Voting Rights.  Except as may be expressly required by Delaware law, the shares of convertible preferred stock have no voting rights.


Redemption in a Change of Control: The convertible preferred stock will be redeemed, contingent upon and concurrently with the consummation of a change of control of the Company.   Shares of convertible preferred stock will be redeemed in a change of control of the Company at a price, in cash, equal to the liquidation preference, subject to adjustment, plus all accumulated and unpaid dividends, plus, if the change of control occurs before the fourth anniversary of the date of issuance of the Convertible Preferred Stock, a premium equal to the dividends that would have accumulated on such share of Convertible Preferred Stock from and after the change of control redemption date and through the fourth anniversary of the issuance of the convertible preferred stock.
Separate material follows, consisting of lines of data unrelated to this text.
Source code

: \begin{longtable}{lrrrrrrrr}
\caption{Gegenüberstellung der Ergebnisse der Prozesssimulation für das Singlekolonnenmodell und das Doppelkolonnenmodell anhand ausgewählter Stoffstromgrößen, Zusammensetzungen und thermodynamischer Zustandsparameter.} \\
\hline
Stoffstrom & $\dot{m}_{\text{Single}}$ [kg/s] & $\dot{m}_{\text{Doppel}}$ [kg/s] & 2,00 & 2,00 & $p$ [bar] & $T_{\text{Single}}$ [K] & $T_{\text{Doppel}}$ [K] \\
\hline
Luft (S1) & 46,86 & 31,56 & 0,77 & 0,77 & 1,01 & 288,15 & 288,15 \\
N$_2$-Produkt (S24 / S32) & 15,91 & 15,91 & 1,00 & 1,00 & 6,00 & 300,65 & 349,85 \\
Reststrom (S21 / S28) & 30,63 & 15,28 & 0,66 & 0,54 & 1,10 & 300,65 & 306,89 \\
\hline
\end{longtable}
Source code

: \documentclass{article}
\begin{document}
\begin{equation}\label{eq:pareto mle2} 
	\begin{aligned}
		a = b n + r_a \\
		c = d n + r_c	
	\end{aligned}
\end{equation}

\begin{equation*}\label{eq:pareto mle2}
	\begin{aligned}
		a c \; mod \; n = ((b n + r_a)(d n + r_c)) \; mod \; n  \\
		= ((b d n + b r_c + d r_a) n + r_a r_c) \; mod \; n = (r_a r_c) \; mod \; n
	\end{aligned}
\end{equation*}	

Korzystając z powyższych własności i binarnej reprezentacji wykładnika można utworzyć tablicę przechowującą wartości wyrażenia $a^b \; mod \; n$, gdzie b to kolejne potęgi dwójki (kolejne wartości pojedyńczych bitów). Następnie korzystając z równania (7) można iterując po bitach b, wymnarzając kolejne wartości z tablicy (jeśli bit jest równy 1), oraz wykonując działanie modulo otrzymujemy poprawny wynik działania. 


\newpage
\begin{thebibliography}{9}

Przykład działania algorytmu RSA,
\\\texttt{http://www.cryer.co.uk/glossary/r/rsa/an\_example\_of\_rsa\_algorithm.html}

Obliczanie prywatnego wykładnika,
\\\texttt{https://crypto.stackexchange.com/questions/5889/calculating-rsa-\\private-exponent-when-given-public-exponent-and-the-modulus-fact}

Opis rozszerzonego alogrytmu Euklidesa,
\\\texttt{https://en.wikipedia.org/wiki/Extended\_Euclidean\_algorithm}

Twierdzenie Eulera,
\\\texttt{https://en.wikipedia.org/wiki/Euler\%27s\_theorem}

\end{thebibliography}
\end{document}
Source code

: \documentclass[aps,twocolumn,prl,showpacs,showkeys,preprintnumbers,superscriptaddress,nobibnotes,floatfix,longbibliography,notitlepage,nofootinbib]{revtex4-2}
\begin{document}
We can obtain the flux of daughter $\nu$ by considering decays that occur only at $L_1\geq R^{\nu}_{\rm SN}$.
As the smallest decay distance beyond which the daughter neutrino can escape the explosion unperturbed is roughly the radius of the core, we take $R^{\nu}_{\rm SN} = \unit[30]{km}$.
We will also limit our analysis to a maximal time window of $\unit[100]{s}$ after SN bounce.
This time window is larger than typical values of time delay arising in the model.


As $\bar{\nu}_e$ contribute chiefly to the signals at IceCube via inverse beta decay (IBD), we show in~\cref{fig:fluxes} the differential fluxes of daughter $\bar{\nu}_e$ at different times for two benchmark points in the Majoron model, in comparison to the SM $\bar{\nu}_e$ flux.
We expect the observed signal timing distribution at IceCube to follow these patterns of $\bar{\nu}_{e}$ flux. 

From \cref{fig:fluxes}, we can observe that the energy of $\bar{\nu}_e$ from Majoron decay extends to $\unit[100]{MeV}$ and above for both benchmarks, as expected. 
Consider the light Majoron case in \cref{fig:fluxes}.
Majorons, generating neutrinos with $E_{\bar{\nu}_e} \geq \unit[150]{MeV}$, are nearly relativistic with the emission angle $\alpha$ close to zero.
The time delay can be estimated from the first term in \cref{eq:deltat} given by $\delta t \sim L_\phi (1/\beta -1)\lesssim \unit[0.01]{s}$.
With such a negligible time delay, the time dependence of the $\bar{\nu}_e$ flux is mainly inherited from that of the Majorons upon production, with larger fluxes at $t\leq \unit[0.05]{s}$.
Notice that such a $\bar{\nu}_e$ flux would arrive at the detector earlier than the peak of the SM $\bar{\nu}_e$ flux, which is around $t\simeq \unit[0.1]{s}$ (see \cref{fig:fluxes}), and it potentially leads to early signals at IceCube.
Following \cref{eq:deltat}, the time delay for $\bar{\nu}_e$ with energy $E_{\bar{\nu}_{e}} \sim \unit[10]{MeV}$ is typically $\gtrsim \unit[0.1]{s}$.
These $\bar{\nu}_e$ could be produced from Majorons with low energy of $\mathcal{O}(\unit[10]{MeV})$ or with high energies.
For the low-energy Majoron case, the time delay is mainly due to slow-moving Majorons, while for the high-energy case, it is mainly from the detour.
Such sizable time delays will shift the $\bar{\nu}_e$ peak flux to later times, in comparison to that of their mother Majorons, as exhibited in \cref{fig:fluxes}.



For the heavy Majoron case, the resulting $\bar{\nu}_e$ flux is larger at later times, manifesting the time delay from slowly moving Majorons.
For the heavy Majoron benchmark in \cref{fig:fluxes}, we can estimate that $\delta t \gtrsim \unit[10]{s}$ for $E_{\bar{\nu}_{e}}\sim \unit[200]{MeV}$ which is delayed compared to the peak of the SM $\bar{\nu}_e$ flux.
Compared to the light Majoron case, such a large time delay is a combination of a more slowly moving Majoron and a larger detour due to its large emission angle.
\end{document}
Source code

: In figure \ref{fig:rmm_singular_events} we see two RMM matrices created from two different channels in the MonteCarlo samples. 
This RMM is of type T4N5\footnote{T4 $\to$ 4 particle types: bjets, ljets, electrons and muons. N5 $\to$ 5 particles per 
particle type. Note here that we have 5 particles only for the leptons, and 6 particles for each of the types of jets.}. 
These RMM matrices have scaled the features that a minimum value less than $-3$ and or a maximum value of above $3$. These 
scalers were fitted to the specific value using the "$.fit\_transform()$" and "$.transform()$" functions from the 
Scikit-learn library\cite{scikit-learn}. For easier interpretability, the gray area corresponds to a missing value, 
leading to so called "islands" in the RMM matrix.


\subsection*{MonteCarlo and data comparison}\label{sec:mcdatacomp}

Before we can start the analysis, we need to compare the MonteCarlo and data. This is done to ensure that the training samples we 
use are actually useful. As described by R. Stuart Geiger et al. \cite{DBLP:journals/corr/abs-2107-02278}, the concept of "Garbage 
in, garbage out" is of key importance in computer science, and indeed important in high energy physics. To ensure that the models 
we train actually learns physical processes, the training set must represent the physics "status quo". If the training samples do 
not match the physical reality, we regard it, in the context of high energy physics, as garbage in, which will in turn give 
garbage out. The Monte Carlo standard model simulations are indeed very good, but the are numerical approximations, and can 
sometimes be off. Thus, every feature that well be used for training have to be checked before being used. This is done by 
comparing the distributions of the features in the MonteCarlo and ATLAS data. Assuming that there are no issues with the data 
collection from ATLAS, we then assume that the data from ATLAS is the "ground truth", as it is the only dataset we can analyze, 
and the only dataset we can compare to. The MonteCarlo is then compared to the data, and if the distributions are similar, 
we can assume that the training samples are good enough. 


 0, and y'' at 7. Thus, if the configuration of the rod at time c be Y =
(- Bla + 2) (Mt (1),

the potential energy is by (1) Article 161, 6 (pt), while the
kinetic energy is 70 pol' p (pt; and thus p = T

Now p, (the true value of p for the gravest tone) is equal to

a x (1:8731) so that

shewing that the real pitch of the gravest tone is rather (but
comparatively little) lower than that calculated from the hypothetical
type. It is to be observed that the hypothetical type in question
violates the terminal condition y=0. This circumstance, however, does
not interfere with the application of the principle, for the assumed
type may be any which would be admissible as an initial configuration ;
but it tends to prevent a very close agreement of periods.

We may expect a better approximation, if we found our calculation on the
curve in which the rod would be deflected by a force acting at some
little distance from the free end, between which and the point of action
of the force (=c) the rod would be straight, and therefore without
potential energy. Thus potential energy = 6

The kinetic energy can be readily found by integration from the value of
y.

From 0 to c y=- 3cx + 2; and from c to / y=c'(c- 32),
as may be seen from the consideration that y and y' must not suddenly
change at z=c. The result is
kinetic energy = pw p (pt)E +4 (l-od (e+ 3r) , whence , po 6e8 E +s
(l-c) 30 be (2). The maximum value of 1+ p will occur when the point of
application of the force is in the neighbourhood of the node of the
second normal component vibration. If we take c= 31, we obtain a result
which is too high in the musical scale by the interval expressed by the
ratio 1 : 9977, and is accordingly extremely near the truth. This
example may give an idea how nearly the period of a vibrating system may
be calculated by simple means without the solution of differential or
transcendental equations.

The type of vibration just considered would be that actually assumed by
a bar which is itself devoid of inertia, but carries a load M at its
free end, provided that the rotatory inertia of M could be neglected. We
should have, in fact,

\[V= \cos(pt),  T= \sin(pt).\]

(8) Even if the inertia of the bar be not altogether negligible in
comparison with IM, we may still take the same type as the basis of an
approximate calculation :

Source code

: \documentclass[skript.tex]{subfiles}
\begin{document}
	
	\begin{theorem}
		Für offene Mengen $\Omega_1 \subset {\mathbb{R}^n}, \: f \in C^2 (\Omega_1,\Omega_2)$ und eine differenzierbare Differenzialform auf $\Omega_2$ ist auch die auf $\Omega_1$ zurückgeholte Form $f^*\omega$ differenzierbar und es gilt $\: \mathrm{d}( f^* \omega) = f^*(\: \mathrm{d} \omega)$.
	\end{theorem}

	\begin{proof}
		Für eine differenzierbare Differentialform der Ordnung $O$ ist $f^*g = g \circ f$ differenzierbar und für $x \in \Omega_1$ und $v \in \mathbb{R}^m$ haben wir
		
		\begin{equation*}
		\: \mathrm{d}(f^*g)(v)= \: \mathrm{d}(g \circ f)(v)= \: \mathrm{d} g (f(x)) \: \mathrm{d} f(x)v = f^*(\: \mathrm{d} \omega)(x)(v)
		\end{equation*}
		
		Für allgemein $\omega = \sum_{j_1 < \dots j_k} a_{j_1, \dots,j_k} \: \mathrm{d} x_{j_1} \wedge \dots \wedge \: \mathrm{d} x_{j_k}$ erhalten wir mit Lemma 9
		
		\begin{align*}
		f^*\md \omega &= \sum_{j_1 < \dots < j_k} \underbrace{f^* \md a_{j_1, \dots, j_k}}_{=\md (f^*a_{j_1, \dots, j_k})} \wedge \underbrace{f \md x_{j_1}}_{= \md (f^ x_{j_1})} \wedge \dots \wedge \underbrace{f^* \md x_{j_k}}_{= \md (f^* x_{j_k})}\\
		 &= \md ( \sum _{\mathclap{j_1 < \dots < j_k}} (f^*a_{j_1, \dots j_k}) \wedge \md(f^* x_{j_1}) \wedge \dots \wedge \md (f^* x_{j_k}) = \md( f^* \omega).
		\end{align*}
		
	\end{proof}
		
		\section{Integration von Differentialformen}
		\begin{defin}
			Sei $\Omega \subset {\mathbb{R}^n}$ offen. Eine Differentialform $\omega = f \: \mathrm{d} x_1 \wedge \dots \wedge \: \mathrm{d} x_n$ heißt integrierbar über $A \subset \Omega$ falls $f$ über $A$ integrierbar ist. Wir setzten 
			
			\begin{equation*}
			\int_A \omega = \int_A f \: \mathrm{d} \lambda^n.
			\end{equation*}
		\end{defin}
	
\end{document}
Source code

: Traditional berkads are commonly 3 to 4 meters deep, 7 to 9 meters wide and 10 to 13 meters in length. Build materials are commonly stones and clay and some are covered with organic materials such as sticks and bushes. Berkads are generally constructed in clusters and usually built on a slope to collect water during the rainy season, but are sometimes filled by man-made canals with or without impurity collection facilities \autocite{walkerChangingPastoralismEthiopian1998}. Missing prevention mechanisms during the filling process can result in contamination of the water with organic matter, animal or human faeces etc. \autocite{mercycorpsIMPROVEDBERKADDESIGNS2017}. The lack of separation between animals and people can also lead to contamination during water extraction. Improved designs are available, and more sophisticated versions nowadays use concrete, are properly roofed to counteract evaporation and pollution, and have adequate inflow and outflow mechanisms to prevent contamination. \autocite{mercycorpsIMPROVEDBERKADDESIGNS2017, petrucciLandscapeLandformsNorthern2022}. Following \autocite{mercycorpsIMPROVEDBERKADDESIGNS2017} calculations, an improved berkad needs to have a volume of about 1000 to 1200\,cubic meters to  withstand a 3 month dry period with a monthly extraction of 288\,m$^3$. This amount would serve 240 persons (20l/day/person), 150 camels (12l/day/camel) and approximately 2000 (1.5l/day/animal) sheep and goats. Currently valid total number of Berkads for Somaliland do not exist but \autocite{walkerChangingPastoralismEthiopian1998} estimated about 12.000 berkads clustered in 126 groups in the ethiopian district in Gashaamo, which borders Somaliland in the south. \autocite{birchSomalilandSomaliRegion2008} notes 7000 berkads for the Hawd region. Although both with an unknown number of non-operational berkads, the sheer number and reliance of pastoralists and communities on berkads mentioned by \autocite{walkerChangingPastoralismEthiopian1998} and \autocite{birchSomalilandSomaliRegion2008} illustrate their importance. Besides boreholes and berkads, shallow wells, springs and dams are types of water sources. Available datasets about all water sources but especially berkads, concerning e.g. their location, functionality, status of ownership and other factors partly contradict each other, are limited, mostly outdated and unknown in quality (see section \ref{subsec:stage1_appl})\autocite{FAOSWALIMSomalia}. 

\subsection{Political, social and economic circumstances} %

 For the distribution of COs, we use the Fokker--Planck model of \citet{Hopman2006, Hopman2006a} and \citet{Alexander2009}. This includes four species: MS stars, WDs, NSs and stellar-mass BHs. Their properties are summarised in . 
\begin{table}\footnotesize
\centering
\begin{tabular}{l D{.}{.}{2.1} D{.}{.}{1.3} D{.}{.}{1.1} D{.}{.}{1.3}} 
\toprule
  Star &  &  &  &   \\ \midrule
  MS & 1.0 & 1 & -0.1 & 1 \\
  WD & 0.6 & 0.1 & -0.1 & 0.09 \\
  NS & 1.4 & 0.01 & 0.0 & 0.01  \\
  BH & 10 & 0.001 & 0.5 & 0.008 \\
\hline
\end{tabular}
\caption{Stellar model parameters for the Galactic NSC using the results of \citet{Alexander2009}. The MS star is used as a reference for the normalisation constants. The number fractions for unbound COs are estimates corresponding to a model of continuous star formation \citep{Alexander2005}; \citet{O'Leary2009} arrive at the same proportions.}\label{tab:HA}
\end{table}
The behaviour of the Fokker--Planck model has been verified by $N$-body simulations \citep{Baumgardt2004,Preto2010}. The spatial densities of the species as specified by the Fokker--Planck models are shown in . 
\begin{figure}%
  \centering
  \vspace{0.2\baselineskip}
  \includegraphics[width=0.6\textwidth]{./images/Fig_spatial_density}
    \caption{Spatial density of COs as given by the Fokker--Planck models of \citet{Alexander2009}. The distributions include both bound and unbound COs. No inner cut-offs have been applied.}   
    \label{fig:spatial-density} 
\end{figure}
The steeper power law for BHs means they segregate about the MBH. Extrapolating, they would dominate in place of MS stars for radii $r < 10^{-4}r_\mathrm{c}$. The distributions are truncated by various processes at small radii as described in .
Pursuant to the terms of the Certificate of Designations, unless and until approval of our stockholders is obtained as contemplated by Nasdaq listing rules, no shares of Class A common stock will be issued or delivered upon conversion of any convertible preferred stock to the extent that such issuance would (i) result in the holder beneficially owning in excess of 19.99% of the outstanding Class A common stock as of the date of the Certificate of Designations or (ii) exceed 19.99% of the outstanding shares of Class A and Class B common stock combined as of the date of the Certificate of Designations.

In addition, for so long as the initial purchasers of the convertible preferred stock hold at least 25% of the shares of convertible preferred stock, such holders have the right to designate one individual to be present in a non-voting, non-fiduciary observer capacity at all meetings of the Board of Directors of the Company. The selling stockholders also have customary information rights with respect to the Company so long as they hold any shares of convertible preferred stock.

Anti-Takeover Effects of Provisions of our Certificate of Incorporation, our Bylaws and Delaware Law

Some provisions of Delaware law, and our Amended and Restated Certificate of Incorporation and our Amended and Restated Bylaws described below, contain provisions that could make the following transactions more difficult: acquisitions of us by means of a tender offer, a proxy contest or otherwise; or removal of our incumbent officers and directors. These provisions may also have the effect of preventing changes in our management. It is possible that these provisions could make it more difficult to accomplish or could deter transactions that stockholders may otherwise consider to be in their best interest or in our best interests, including transactions that might result in a premium over the market price for our shares.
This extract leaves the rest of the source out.